Açık Pencere

Girmediğim Yollar | 2

30 Aralık 2022

Yazı: Girmediğim Yollar | 2 | Yazan: Şen Sevgi Erişen

 

İndeks

Girmediğim Yollar | Bölüm 1
Girmediğim Yollar | Bölüm 2
Girmediğim Yollar | Bölüm 3
Girmediğim Yollar | Bölüm 4
Girmediğim Yollar | Bölüm 5
Girmediğim Yollar | Bölüm 6
Girmediğim Yollar | Bölüm 7
Girmediğim Yollar | Bölüm 8
Girmediğim Yollar | Bölüm 9
Girmediğim Yollar | Bölüm 10
Girmediğim Yollar | Bölüm 11
Girmediğim Yollar | Bölüm 12
Girmediğim Yollar | Bölüm 13
Girmediğim Yollar | Bölüm 14

 
Kadın yazabildiği sürece kaç farklı hikâye oluşacak, hepsi bir araya geldiğinde nasıl bir hikâye bırakacaktı geride, bilmiyordu. Bildiği tek şey varsa o da hepsi farklı gibi görünse de bir araya geldiklerinde “tek bir hikâye” olduğu gerçeğiydi. Aslında o bir tek hikâye yazıyordu. İlk yazdığı günden beri farklı mekânlar, zamanlar, kişiler ve olaylar olsa da.

İşin ilginç yanı bundan sonra neler yazacağını da tam olarak bilmiyordu. Yani bu demekti ki kendi hikâyesinin de neye benzeyeceğinden haberi yoktu. Yaşamda hem yürüyüp yol alıyor hem de kendi hikâyesini yazıyordu. Herkes bir hikâye yaşıyor ama pek azı bunu yazıya döküyordu.

O sabah uyandığında vücudunda bir hafiflik hissetti. Değişik bir koku duyuyordu. Hemen anlamlandıramadı. Elini ilk defa tutan erkeği ve denizi hatırlatan bu kokuyu tam olarak tarif edemiyordu. Yosun kokusuna benziyordu ama tam olarak değildi.
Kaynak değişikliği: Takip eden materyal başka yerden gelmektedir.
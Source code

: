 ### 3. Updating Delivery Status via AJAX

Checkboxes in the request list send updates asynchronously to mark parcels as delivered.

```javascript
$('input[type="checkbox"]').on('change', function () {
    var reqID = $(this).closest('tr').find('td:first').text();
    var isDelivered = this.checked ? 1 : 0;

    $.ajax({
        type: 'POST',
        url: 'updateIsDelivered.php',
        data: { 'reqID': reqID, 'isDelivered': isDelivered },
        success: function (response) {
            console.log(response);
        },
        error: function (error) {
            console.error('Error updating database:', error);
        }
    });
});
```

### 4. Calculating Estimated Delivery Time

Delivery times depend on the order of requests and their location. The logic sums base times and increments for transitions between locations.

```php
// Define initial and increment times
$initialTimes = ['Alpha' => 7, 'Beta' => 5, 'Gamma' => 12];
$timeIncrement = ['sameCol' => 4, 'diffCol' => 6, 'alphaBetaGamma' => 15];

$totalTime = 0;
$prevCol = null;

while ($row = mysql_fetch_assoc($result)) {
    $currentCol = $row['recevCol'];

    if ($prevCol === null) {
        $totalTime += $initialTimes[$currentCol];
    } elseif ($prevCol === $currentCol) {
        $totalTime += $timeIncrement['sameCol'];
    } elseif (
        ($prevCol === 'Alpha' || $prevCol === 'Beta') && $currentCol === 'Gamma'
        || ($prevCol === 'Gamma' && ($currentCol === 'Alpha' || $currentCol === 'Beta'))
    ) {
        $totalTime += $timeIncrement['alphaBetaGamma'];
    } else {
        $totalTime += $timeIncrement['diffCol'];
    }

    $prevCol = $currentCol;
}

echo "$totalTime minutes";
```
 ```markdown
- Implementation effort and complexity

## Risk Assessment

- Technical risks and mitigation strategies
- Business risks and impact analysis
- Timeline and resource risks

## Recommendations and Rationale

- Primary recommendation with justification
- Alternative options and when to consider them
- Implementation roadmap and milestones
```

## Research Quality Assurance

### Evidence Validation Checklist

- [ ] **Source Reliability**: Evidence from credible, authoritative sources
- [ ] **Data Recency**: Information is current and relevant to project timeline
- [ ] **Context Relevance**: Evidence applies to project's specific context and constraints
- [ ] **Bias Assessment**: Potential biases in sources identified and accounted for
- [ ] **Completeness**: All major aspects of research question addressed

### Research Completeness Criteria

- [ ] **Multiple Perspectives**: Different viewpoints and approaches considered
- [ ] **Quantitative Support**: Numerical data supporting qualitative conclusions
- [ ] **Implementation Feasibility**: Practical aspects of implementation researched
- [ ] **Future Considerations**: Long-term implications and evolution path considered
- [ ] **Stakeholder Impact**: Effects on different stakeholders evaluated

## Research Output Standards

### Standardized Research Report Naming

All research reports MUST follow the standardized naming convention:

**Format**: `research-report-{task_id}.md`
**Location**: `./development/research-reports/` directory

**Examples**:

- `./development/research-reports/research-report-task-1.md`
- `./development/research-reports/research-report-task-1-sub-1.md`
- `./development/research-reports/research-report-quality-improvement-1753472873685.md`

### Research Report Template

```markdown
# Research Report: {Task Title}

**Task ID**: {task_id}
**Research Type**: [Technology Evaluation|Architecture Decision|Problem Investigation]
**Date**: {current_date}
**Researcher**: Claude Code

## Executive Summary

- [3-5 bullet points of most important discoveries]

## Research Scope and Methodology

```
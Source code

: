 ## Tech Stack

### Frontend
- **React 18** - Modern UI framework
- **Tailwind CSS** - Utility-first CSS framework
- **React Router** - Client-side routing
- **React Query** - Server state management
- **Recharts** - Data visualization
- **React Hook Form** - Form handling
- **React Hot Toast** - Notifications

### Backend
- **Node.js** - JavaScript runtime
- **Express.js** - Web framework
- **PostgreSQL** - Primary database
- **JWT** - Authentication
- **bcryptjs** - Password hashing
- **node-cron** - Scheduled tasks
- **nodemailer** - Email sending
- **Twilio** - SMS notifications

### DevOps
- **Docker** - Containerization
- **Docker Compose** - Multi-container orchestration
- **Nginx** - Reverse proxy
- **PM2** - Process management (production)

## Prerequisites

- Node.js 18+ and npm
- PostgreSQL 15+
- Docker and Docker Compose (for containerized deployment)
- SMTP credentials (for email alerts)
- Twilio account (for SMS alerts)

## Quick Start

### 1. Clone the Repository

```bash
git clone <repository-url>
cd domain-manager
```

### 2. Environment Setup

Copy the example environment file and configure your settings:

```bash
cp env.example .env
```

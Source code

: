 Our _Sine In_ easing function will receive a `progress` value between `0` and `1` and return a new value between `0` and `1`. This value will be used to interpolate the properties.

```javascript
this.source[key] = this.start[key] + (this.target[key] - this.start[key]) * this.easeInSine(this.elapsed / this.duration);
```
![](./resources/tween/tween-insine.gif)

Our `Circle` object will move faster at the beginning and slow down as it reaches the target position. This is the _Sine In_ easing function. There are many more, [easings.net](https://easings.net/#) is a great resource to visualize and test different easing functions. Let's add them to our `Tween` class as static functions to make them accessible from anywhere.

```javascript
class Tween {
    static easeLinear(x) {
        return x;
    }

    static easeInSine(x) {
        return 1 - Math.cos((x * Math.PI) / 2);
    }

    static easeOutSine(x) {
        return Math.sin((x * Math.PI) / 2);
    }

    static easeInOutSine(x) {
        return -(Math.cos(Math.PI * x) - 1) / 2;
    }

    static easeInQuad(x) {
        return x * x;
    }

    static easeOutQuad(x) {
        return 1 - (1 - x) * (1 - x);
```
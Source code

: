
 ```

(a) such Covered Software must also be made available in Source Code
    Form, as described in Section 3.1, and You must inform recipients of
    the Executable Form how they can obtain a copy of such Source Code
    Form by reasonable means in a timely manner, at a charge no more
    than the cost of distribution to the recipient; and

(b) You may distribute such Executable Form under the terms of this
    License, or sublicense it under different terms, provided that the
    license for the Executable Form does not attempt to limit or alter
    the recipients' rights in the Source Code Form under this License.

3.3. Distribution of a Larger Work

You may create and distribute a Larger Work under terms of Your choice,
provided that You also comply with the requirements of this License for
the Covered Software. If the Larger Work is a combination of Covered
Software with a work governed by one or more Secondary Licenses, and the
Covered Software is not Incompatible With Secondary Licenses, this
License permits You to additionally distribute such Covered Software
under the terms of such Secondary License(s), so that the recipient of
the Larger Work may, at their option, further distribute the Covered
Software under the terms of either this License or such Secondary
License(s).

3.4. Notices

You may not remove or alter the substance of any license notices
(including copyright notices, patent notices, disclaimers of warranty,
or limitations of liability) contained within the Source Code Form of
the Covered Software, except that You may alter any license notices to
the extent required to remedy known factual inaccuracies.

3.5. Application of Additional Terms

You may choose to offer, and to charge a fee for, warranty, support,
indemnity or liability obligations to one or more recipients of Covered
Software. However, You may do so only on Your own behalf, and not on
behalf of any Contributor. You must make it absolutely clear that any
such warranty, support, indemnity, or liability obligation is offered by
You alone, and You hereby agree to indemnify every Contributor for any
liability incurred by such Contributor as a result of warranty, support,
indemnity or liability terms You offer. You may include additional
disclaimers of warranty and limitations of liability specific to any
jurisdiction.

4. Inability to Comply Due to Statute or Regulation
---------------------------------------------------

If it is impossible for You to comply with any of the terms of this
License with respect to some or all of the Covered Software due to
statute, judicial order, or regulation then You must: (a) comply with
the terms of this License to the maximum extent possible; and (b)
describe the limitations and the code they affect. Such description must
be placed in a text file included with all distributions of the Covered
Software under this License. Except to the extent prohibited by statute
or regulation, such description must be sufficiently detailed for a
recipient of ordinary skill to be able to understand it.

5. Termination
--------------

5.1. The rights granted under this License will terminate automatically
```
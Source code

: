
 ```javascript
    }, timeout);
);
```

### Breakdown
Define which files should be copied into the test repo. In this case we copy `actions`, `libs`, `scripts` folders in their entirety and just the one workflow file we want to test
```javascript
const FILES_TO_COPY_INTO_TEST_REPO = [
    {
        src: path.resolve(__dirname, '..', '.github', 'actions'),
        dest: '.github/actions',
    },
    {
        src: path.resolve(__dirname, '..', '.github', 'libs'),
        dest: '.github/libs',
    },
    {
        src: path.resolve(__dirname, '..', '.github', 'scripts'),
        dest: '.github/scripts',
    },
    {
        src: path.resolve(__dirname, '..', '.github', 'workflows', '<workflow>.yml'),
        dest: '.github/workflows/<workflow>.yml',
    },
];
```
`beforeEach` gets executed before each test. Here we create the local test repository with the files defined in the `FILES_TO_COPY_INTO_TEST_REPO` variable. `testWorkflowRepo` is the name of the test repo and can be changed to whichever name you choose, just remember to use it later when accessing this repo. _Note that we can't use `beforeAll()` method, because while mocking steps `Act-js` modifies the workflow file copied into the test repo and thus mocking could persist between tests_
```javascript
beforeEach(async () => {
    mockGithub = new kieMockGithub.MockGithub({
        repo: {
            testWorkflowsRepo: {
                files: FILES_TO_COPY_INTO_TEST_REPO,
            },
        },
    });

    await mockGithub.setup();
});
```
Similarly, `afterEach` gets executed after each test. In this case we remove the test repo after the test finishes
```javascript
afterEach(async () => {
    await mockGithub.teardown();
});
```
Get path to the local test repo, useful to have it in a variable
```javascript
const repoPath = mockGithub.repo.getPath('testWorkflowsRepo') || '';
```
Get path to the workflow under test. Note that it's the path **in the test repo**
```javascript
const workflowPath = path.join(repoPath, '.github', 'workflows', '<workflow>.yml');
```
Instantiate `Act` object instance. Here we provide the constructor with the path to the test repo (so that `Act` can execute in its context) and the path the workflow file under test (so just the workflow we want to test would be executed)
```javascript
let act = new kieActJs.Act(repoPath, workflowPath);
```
Eski bir kumaşın desenlerinde gezindi zihni. Algıladığı kokuyla benzeşen renkler göründü. Hafifçe oturduğu yerde belini doğrulttu. Ressam arkadaşı geldi aklına. Bugün aramayacaktı ama. Üzerinde bir yazma enerjisi vardı. Onu dağıtmak istemedi. Uzun süre aramayınca o mutlaka arayıp görüşmek istiyordu.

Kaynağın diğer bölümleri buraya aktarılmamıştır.